Our tours now cover some 30,000 locations in well over 300 destinations, and our scripts add up to a fraction under 5.5 million words. If you started listening to all of our audio now, beginning with a Chao Phraya ferry ride published in June 2014, you’d still be listening halfway through March, more than 600 hours later.
I say “our tours”, “our scripts” and “our audio” because we reached all of these milestones in partnership with our publishers. There are 527 of you at the moment – but the 100 or so with at least three published tours are responsible for almost half of our 1,000 tours. Lynn Momboisse is our most prolific publisher, with 20, and there are another 35 of you with five or more tours.
Our Head of Content, Gary, has been working with our publishers since tour 245, and he’s played some part in every tour since then. It’s this human relationship – between a VoiceMap editor and a tour publisher – that is central to what we do. It’s why we reached 20,000 ratings six times faster than we reached 10,000, and why the average rating went up at the same time, to over 4.6 out of 5 stars. It’s also why publishers start on their second, third or tenth tour: they’re excited by our growth and their expanding audience, but when we ask, they mostly say that while producing remarkable tours is time consuming, they enjoy the process.
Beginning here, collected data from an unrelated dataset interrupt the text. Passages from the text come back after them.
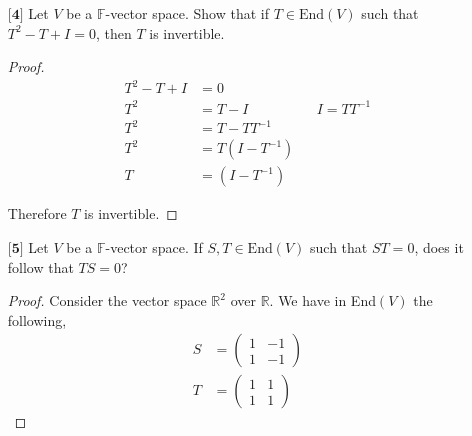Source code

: \documentclass[12pt]{article}
\newcommand      {\Rm}         {{\mathbb R}}
\begin{document}
\begin{itemize}
\begin{proof}
        We know it holds for $k = n$ and thus by induction it holds for $k = n+1$
    \end{proof}
    
    \vspace{.5cm}
    \item[$\textbf{[4]}$]
    Let $V$ be a $\mathbb{F}$-vector space. Show that if $T \in \text{End}(V)$ such that $T^2 - T + I = 0$, then $T$ is invertible. 
    \begin{proof}
        \begin{align*}
            T^2 - T + I &= 0 \\ 
            T^2 &= T-I && I = TT^{-1} \\
            T^2 &= T-TT^{-1} \\
            T^2 &= T(I - T^{-1}) \\
            T &= (I - T^{-1})
        \end{align*}

        Therefore $T$ is invertible. 
    \end{proof}
    \vspace{.5cm}
    \item[$\textbf{[5]}$]
    Let $V$ be a $\mathbb{F}$-vector space. If $S,T \in \text{End}(V)$ such that $ST = 0$, does it follow that $TS = 0$?
    \begin{proof}
        Consider the vector space $\Rm^2$ over $\Rm$. We have in End$(V)$ the following,
        \begin{align*}
            S &= \begin{pmatrix}
                1 & -1 \\ 1 & -1
            \end{pmatrix} \\
            T &= \begin{pmatrix}
                1 & 1 \\ 1 & 1
            \end{pmatrix}
        \end{align*}


\end{proof}
\end{itemize}
\end{document}
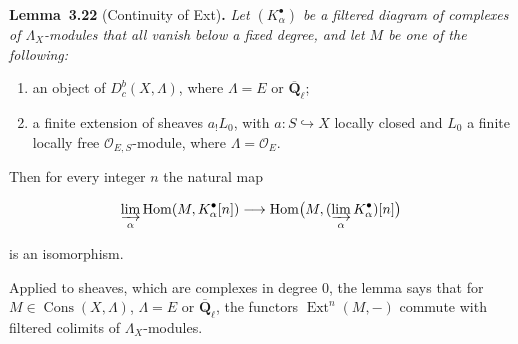 \documentclass[11pt]{article}
\newenvironment{bpstatement}[2]{\par\addvspace{0.6\baselineskip}\noindent\textbf{#1}#2\textbf{.}\enspace\ignorespaces}
  {\par\addvspace{0.4\baselineskip}}
\newenvironment{bpstatementit}[2]{\begin{bpstatement}{#1}{#2}\itshape\ignorespaces}{\end{bpstatement}}
\providecommand{\Cons}{}\renewcommand{\Cons}{\operatorname{Cons}}
\providecommand{\Dbc}{}\renewcommand{\Dbc}{D^b_c}
\providecommand{\Ext}{}\renewcommand{\Ext}{\operatorname{Ext}}
\providecommand{\Hom}{}\renewcommand{\Hom}{\operatorname{Hom}}
\begin{document}
\label{bp68}%
\begin{bpstatementit}{Lemma~3.22}{ (Continuity of Ext)}
Let \((K_\alpha^\bullet)\) be a filtered diagram of complexes of \(\Lambda_X\)-modules that all vanish below a fixed degree, and let \(M\) be one of the following:

\begin{enumerate}
\item an object of \(\Dbc(X,\Lambda)\), where \(\Lambda=E\) or \(\overline{\mathbf Q}_\ell\);
\item a finite extension of sheaves \(a_!L_0\), with \(a:S\hookrightarrow X\) locally closed and \(L_0\) a finite locally free \(\mathcal O_{E,S}\)-module, where \(\Lambda=\mathcal O_E\).
\end{enumerate}

Then for every integer \(n\) the natural map

\[
\varinjlim_\alpha\Hom(M,K_\alpha^\bullet[n])
\longrightarrow
\Hom\bigl(M,(\varinjlim_\alpha K_\alpha^\bullet)[n]\bigr)
\]

is an isomorphism.
\end{bpstatementit}

\label{bp69}%
Applied to sheaves, which are complexes in degree \(0\), the lemma says that for \(M\in\Cons(X,\Lambda)\), \(\Lambda=E\) or \(\overline{\mathbf Q}_\ell\), the functors \(\Ext^n(M,-)\) commute with filtered colimits of \(\Lambda_X\)-modules.
\end{document}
It’s easier than it used to be. The set of tools we now call Mapmaker was so barebones when we went live in 2014 that you could only just get the job done. But from the beginning, publishers worked with editors, and we started gathering feedback. We used that feedback to prioritise nine years of continuous improvement – and we still use it today. You’ll find an overview of some of the most recent upgrades and additions to Mapmaker later in this newsletter.
Nine years is a long time, but the majority of our older tours are still surprisingly fresh – and most of them sell better now than ever. That might be because the world changes more slowly than we sometimes feel it does, especially when we scroll through endless feeds of anything new. But it’s also because there are rewards for craft, consistency and putting things in context.